+++ SUPPLIED DATA +++

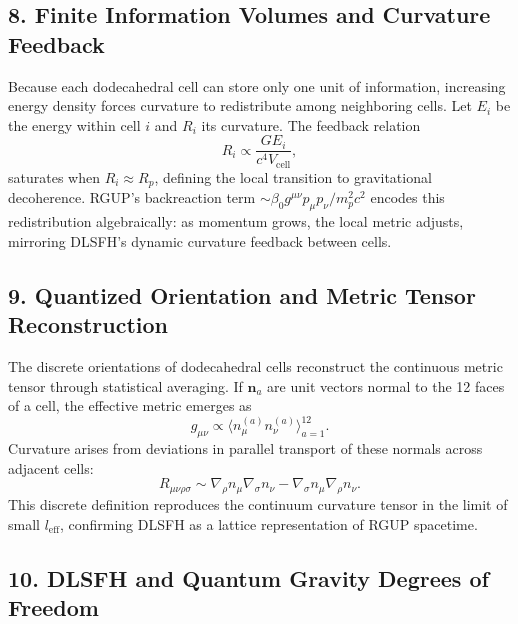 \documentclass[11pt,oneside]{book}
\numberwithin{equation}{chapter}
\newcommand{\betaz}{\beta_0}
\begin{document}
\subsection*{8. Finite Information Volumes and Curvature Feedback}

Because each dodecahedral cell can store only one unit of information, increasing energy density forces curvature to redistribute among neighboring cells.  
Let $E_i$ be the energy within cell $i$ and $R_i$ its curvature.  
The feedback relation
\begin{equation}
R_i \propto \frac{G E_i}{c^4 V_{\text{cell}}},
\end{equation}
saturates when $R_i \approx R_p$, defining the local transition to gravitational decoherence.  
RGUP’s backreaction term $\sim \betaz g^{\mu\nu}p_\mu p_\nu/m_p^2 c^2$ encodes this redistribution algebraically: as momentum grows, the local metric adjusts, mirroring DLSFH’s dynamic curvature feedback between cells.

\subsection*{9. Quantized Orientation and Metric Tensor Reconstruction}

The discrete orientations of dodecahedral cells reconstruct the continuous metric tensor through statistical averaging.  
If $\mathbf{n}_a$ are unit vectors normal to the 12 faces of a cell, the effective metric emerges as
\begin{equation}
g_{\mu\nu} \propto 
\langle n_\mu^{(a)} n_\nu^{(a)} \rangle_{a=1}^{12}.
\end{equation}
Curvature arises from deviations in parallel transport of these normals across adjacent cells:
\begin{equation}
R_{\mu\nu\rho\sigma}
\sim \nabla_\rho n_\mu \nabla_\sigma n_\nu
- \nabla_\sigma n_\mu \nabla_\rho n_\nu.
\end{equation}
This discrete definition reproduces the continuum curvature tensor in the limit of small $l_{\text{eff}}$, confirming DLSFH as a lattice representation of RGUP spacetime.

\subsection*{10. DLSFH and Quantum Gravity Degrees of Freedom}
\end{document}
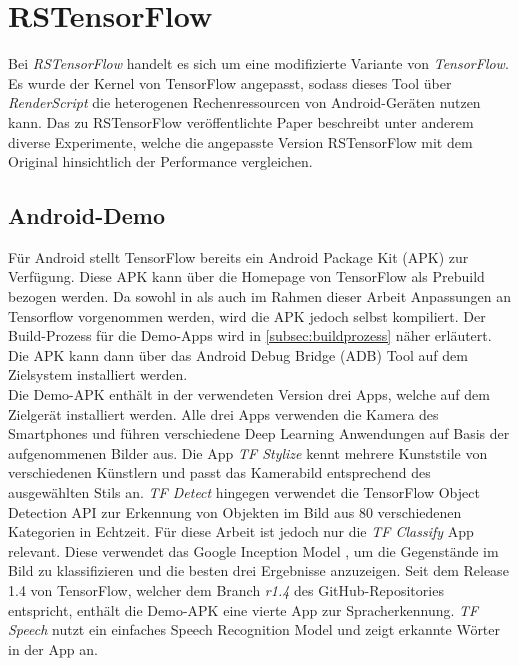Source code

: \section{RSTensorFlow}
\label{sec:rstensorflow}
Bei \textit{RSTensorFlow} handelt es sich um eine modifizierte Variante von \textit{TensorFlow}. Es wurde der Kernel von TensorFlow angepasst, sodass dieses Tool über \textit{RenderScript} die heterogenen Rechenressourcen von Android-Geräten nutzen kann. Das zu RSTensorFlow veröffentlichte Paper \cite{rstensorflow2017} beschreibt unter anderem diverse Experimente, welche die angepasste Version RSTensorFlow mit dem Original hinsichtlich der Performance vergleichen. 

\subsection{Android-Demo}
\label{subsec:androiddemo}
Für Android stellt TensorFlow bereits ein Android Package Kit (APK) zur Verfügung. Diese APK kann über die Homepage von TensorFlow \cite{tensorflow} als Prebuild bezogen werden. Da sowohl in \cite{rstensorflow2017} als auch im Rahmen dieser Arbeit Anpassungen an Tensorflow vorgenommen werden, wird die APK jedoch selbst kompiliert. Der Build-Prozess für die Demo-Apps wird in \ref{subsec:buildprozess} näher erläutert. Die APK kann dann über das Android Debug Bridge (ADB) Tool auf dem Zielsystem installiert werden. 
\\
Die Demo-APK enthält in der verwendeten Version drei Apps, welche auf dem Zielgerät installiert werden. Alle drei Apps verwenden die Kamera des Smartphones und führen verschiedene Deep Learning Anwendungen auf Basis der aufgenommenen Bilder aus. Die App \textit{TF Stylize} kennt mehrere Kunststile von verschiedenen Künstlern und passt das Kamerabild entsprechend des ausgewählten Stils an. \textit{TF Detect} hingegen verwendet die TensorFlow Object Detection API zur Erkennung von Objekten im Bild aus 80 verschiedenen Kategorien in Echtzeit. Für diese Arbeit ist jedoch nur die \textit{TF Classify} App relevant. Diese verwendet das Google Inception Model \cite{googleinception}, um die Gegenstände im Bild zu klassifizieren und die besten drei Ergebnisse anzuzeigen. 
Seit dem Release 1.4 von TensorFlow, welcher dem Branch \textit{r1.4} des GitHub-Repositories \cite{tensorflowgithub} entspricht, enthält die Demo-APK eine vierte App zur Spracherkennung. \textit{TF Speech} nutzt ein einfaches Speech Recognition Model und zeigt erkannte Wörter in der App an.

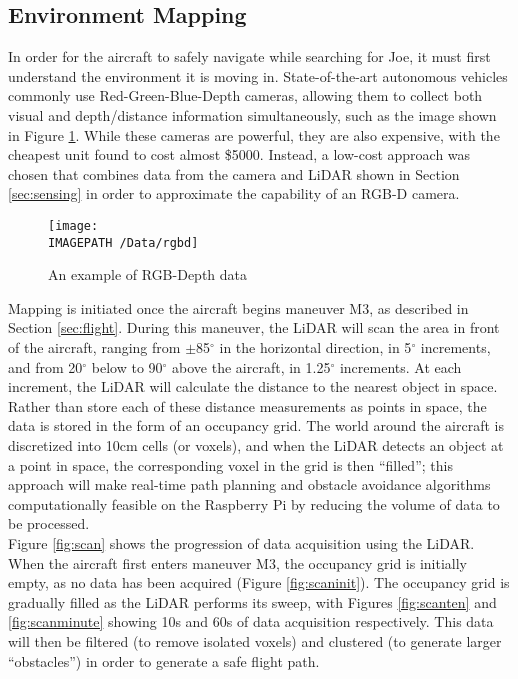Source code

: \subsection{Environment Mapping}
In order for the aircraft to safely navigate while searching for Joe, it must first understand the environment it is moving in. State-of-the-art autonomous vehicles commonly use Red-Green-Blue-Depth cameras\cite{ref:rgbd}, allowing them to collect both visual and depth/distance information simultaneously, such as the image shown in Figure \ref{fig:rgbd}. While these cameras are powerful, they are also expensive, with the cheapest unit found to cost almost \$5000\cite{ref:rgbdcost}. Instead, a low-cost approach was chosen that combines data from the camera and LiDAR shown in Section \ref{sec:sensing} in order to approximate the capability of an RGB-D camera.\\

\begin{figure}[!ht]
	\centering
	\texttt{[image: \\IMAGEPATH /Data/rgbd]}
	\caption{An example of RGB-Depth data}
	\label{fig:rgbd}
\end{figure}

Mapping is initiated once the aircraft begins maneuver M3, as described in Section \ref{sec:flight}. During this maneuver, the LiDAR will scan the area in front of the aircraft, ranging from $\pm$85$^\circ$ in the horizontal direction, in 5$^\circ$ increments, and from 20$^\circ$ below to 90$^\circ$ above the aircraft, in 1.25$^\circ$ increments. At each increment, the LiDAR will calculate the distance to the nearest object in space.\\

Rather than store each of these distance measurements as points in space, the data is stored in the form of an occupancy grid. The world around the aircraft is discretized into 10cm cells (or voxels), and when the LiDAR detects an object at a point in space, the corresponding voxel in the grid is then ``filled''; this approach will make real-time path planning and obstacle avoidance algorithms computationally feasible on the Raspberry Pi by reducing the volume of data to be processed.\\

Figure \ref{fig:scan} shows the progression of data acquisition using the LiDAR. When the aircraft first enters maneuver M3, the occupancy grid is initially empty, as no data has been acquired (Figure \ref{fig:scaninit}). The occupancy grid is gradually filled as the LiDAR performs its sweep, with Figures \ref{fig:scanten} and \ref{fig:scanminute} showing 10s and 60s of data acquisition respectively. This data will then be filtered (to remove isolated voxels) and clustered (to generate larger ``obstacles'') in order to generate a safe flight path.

+++
+++ SUPPLIED DATA +++

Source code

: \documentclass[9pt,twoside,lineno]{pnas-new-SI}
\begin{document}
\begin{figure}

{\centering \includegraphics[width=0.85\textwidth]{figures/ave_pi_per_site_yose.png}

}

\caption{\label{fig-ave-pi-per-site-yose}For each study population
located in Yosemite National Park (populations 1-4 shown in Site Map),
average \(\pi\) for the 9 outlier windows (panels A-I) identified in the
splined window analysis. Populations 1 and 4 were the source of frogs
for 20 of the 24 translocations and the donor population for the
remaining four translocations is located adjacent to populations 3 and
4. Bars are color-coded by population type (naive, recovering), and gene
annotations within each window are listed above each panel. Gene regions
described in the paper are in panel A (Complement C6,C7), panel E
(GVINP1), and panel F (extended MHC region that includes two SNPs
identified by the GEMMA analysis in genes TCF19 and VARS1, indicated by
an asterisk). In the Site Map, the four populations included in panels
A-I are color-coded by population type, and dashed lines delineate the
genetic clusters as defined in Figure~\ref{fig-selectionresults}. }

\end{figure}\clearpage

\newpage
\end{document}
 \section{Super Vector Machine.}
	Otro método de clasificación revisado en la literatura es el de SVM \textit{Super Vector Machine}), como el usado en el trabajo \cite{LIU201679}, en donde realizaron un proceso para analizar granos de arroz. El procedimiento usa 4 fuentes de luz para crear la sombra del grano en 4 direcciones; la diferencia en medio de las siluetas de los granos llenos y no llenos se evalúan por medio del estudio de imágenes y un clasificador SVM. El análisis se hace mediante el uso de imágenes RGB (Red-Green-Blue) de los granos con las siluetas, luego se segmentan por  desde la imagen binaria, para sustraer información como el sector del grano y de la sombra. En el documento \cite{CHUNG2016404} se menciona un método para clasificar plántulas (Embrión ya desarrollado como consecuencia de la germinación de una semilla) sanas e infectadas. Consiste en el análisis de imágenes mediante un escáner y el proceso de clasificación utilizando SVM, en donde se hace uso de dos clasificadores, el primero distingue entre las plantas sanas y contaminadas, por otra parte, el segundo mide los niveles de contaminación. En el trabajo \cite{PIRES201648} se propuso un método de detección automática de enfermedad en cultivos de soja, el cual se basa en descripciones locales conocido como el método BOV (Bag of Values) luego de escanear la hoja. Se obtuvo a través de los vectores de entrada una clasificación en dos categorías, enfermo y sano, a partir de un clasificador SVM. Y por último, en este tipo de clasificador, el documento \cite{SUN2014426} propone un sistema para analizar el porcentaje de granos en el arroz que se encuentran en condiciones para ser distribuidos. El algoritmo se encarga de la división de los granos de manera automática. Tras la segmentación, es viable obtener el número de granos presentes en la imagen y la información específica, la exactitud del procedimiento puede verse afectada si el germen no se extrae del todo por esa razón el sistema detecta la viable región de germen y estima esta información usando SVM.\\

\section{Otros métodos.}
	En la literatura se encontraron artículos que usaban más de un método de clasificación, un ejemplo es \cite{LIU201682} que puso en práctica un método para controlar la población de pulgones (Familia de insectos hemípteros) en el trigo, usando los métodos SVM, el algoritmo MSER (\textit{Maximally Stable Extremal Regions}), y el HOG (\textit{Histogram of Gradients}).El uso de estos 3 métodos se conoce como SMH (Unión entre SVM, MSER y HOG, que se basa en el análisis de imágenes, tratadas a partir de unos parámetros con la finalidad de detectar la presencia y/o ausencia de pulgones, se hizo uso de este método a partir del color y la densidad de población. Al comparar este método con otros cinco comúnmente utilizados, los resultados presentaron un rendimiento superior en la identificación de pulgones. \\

+++

**WHAT TO DO**
Only lines with the word "analysis" are needed. Copy them from the preceding records.

**WRITTEN ANSWER**
splined window analysis. Populations 1 and 4 were the source of frogs
identified by the GEMMA analysis in genes TCF19 and VARS1, indicated by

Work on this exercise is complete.